### [PROBLEM REQUIREMENTS]
Every line below between the one holding "mesma faixa de" and the one holding "5.26 &[2.74 $\pm$", inclusive, should be copied exactly, and no other line.
Top of TASK INPUT
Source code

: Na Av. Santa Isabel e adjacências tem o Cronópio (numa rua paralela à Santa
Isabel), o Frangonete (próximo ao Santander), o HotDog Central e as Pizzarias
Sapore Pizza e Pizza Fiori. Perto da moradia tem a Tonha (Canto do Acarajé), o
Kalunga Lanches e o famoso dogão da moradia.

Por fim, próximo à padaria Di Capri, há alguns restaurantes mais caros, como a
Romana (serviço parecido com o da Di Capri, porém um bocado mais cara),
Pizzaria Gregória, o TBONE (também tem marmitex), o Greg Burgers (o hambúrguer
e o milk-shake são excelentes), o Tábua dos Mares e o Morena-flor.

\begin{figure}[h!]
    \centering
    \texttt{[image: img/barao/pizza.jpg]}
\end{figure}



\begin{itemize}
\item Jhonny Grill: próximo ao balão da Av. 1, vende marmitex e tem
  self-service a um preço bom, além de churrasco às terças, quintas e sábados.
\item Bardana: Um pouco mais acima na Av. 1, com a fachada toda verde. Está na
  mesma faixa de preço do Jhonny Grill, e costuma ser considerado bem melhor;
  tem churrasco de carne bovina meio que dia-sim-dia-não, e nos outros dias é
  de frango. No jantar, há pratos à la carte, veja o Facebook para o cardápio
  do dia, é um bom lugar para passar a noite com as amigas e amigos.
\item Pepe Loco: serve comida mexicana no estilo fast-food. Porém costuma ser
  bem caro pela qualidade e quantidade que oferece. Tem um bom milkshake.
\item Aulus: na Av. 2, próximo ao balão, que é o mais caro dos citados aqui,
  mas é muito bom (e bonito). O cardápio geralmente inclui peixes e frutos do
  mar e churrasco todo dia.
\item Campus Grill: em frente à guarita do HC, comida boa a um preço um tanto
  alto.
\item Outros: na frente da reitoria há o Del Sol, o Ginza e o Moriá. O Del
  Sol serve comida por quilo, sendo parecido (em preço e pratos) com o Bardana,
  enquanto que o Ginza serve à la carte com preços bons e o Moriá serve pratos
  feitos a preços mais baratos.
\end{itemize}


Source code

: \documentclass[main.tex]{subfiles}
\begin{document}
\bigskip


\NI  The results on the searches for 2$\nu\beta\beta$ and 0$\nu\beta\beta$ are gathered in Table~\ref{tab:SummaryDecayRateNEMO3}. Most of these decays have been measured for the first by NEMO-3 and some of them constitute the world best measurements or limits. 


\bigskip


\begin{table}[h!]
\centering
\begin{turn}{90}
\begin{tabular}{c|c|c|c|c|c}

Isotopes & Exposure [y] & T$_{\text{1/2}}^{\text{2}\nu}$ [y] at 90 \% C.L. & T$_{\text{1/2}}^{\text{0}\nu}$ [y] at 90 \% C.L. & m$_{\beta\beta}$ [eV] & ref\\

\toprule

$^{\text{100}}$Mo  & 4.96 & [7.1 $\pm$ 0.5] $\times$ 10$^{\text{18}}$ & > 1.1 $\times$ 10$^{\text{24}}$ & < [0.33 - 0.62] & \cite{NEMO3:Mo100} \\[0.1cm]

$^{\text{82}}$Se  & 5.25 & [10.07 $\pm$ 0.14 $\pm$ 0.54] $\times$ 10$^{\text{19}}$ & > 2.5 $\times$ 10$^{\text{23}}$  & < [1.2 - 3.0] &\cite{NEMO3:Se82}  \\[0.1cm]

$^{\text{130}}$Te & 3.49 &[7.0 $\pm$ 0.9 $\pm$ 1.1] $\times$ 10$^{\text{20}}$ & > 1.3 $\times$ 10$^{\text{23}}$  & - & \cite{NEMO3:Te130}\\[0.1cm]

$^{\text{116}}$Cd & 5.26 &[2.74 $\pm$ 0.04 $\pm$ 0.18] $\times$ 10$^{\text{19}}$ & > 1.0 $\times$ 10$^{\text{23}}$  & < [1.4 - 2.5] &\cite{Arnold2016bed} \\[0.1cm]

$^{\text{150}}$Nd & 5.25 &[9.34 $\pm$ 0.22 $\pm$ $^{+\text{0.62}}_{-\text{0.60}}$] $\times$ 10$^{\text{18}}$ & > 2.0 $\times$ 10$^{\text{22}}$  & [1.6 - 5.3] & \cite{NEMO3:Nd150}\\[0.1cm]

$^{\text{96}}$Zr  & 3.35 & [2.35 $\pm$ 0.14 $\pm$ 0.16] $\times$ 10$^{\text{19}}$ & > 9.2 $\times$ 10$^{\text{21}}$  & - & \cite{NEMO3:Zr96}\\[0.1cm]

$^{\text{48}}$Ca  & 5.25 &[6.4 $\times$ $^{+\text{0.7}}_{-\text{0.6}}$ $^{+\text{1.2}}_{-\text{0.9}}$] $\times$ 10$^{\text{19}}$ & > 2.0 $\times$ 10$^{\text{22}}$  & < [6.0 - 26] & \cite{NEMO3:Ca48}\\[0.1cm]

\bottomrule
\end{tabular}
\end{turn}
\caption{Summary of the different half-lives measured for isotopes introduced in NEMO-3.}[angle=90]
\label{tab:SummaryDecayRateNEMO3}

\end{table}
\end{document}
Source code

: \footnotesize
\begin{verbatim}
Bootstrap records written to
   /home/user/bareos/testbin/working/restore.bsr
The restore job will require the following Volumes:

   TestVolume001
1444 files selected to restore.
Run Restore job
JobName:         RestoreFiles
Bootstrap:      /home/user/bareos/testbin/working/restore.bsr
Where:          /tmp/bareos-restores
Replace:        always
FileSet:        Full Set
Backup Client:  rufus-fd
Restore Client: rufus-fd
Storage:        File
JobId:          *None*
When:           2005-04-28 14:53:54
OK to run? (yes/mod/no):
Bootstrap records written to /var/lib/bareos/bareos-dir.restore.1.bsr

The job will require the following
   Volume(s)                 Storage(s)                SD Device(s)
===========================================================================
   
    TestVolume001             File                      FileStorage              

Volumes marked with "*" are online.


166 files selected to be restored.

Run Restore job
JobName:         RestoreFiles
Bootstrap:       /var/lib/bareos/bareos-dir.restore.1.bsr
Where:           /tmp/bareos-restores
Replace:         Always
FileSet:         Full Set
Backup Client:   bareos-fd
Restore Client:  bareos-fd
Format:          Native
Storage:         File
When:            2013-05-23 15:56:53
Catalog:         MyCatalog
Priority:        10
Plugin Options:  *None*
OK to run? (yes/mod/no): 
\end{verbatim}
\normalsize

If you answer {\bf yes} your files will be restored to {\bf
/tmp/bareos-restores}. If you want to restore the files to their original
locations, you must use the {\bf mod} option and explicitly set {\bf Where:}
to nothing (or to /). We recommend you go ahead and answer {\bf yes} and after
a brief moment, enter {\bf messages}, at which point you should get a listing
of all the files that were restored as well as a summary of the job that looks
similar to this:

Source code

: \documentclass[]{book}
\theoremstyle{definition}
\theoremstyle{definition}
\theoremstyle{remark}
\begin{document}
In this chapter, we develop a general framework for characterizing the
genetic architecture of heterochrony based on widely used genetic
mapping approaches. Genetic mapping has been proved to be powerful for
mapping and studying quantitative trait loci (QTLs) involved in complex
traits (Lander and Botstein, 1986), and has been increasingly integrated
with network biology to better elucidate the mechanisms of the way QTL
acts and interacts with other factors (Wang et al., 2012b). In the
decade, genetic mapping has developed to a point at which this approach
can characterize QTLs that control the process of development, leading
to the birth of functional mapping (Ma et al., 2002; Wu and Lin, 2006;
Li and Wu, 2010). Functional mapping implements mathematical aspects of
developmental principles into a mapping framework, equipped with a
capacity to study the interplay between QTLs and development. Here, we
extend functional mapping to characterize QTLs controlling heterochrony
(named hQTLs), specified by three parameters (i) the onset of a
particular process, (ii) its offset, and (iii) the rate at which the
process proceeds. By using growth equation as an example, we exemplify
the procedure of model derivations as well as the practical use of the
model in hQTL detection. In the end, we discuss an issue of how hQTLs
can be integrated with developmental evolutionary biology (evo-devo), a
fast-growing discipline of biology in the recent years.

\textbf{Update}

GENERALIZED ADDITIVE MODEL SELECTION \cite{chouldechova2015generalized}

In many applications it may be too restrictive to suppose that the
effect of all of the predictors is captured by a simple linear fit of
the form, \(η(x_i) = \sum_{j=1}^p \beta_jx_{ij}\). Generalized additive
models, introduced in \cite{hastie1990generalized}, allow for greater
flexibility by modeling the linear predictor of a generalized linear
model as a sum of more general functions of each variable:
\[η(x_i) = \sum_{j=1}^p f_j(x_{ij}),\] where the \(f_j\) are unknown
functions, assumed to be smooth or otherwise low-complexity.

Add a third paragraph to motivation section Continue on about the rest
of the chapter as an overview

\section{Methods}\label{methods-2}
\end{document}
Bottom of TASK INPUT
### [TASK SOLUTION]
  mesma faixa de preço do Jhonny Grill, e costuma ser considerado bem melhor;
  tem churrasco de carne bovina meio que dia-sim-dia-não, e nos outros dias é
  de frango. No jantar, há pratos à la carte, veja o Facebook para o cardápio
  do dia, é um bom lugar para passar a noite com as amigas e amigos.
\item Pepe Loco: serve comida mexicana no estilo fast-food. Porém costuma ser
  bem caro pela qualidade e quantidade que oferece. Tem um bom milkshake.
\item Aulus: na Av. 2, próximo ao balão, que é o mais caro dos citados aqui,
  mas é muito bom (e bonito). O cardápio geralmente inclui peixes e frutos do
  mar e churrasco todo dia.
\item Campus Grill: em frente à guarita do HC, comida boa a um preço um tanto
  alto.
\item Outros: na frente da reitoria há o Del Sol, o Ginza e o Moriá. O Del
  Sol serve comida por quilo, sendo parecido (em preço e pratos) com o Bardana,
  enquanto que o Ginza serve à la carte com preços bons e o Moriá serve pratos
  feitos a preços mais baratos.
\end{itemize}


Source code

: \documentclass[main.tex]{subfiles}
\begin{document}
\bigskip


\NI  The results on the searches for 2$\nu\beta\beta$ and 0$\nu\beta\beta$ are gathered in Table~\ref{tab:SummaryDecayRateNEMO3}. Most of these decays have been measured for the first by NEMO-3 and some of them constitute the world best measurements or limits. 


\bigskip


\begin{table}[h!]
\centering
\begin{turn}{90}
\begin{tabular}{c|c|c|c|c|c}

Isotopes & Exposure [y] & T$_{\text{1/2}}^{\text{2}\nu}$ [y] at 90 \% C.L. & T$_{\text{1/2}}^{\text{0}\nu}$ [y] at 90 \% C.L. & m$_{\beta\beta}$ [eV] & ref\\

\toprule

$^{\text{100}}$Mo  & 4.96 & [7.1 $\pm$ 0.5] $\times$ 10$^{\text{18}}$ & > 1.1 $\times$ 10$^{\text{24}}$ & < [0.33 - 0.62] & \cite{NEMO3:Mo100} \\[0.1cm]

$^{\text{82}}$Se  & 5.25 & [10.07 $\pm$ 0.14 $\pm$ 0.54] $\times$ 10$^{\text{19}}$ & > 2.5 $\times$ 10$^{\text{23}}$  & < [1.2 - 3.0] &\cite{NEMO3:Se82}  \\[0.1cm]

$^{\text{130}}$Te & 3.49 &[7.0 $\pm$ 0.9 $\pm$ 1.1] $\times$ 10$^{\text{20}}$ & > 1.3 $\times$ 10$^{\text{23}}$  & - & \cite{NEMO3:Te130}\\[0.1cm]

$^{\text{116}}$Cd & 5.26 &[2.74 $\pm$ 0.04 $\pm$ 0.18] $\times$ 10$^{\text{19}}$ & > 1.0 $\times$ 10$^{\text{23}}$  & < [1.4 - 2.5] &\cite{Arnold2016bed} \\[0.1cm]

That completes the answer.